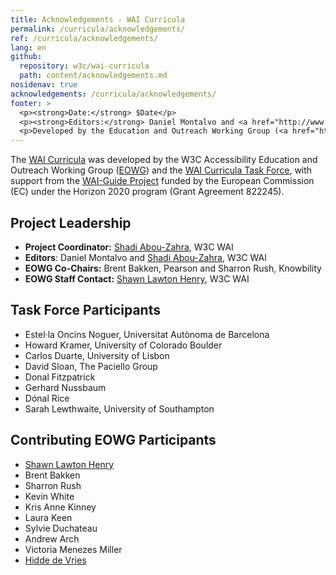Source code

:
 ```yaml
---
title: Acknowledgements - WAI Curricula
permalink: /curricula/acknowledgements/
ref: /curricula/acknowledgements/
lang: en
github:
  repository: w3c/wai-curricula
  path: content/acknowledgements.md
nosidenav: true
acknowledgements: /curricula/acknowledgements/
footer: >
  <p><strong>Date:</strong> $Date</p>
  <p><strong>Editors:</strong> Daniel Montalvo and <a href="http://www.w3.org/People/shadi/">Shadi Abou-Zahra</a>.</p>
  <p>Developed by the Education and Outreach Working Group (<a href="http://www.w3.org/WAI/EO/">EOWG</a>). Developed with support from the <a href="https://www.w3.org/WAI/about/projects/wai-guide/">WAI-Guide Project</a> funded by the European Commission (EC) under the Horizon 2020 program (Grant Agreement 822245).</p>
---
```


The [WAI Curricula](/curricula/) was developed by the W3C Accessibility Education and Outreach Working Group ([EOWG](/EO/)) and the [WAI Curricula Task Force](/EO/wiki/WAI_Curricula/WAI_Curricula_TF), with support from the [WAI-Guide Project](/about/projects/wai-guide/) funded by the European Commission (EC) under the Horizon 2020 program (Grant Agreement 822245).

Project Leadership
------------------

-   **Project Coordinator:** [Shadi Abou-Zahra](https://www.w3.org/people/shadi/), W3C WAI
-   **Editors**: Daniel Montalvo and [Shadi Abou-Zahra](https://www.w3.org/people/shadi/), W3C WAI
-   **EOWG Co-Chairs:**  Brent Bakken, Pearson and Sharron Rush, Knowbility
-   **EOWG Staff Contact:** [Shawn Lawton Henry](https://www.w3.org/People/shawn), W3C WAI

Task Force Participants
------------------

-   Estel·la Oncins Noguer, Universitat Autònoma de Barcelona
-   Howard Kramer, University of Colorado Boulder
-   Carlos Duarte, University of Lisbon
-   David Sloan, The Paciello Group
-   Donal Fitzpatrick
-   Gerhard Nussbaum
-   Dónal Rice
-   Sarah Lewthwaite, University of Southampton

Contributing EOWG Participants
------------------------------

-   [Shawn Lawton Henry](https://www.w3.org/People/shawn)
-   Brent Bakken
-   Sharron Rush
-   Kevin White
-   Kris Anne Kinney
-   Laura Keen
-   Sylvie Duchateau
-   Andrew Arch
-   Victoria Menezes Miller
-   [Hidde de Vries](https://www.w3.org/people/hidde/)
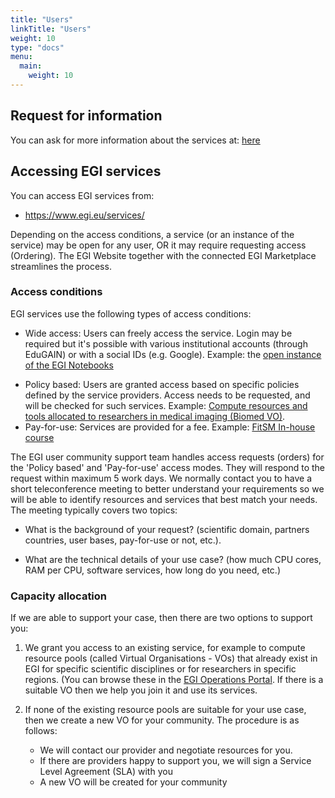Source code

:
 ```yaml
---
title: "Users"
linkTitle: "Users"
weight: 10
type: "docs"
menu:
  main:
    weight: 10
---
```


## Request for information

You can ask for more information about the services at: [here](https://www.egi.eu/more-information/)

## Accessing EGI services

You can access EGI services from:

* https://www.egi.eu/services/ 

Depending on the access conditions, a service (or an instance of the service) may be open
for any user, OR it may require requesting access (Ordering). The EGI Website together with
the connected EGI Marketplace streamlines the process.  

### Access conditions

EGI services use the following types of access conditions:
- Wide access: Users can freely access the service. Login may be required but it's possible
   with various institutional accounts (through EduGAIN) or with a social IDs (e.g. Google). 
   Example: the [open instance of the EGI Notebooks](https://notebooks.egi.eu/)
*  Policy based: Users are granted access based on specific policies defined by the service providers. Access needs to be requested, and will be checked for such services. Example: [Compute resources and tools allocated to researchers in medical imaging (Biomed VO)](http://lsgc.org/biomed.html).
* Pay-for-use: Services are provided for a fee. Example: [FitSM In-house course](https://www.egi.eu/services/fitsm-training/in-house-training/) 

The EGI user community support team handles access requests (orders) for the 'Policy 
based' and 'Pay-for-use' access modes. They will respond to the request within maximum
5 work days. We normally contact you to have a short teleconference meeting to better
understand your requirements so we will be able to identify resources and services
that best match your needs. The meeting typically covers two topics:
* What is the background of your request? (scientific domain, partners countries, user bases, pay-for-use or not, etc.). 
- What are the technical details of your use case? (how much CPU cores, RAM per CPU, 
   software services, how long do you need, etc.)

### Capacity allocation

If we are able to support your case, then there are two options to support you: 
1. We grant you access to an existing service, for example to compute resource pools (called Virtual Organisations - VOs) that already exist in EGI for specific scientific disciplines or for researchers in specific regions. (You can browse these in the [EGI Operations Portal](https://operations-portal.egi.eu/vo/). If there is a suitable VO then we help you join it and use its services. 

2. If none of the existing resource pools are suitable for your use case, then we create a new VO for your community. The procedure is as follows:
   * We will contact our provider and negotiate resources for you.
   - If there are providers happy to support you, we will sign a Service Level Agreement (SLA) with you
   * A new VO will be created for your community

What you have to do:
Read the entries and pick out all lines that include the word "suitable".

Written reply:
1. We grant you access to an existing service, for example to compute resource pools (called Virtual Organisations - VOs) that already exist in EGI for specific scientific disciplines or for researchers in specific regions. (You can browse these in the [EGI Operations Portal](https://operations-portal.egi.eu/vo/). If there is a suitable VO then we help you join it and use its services. 
2. If none of the existing resource pools are suitable for your use case, then we create a new VO for your community. The procedure is as follows:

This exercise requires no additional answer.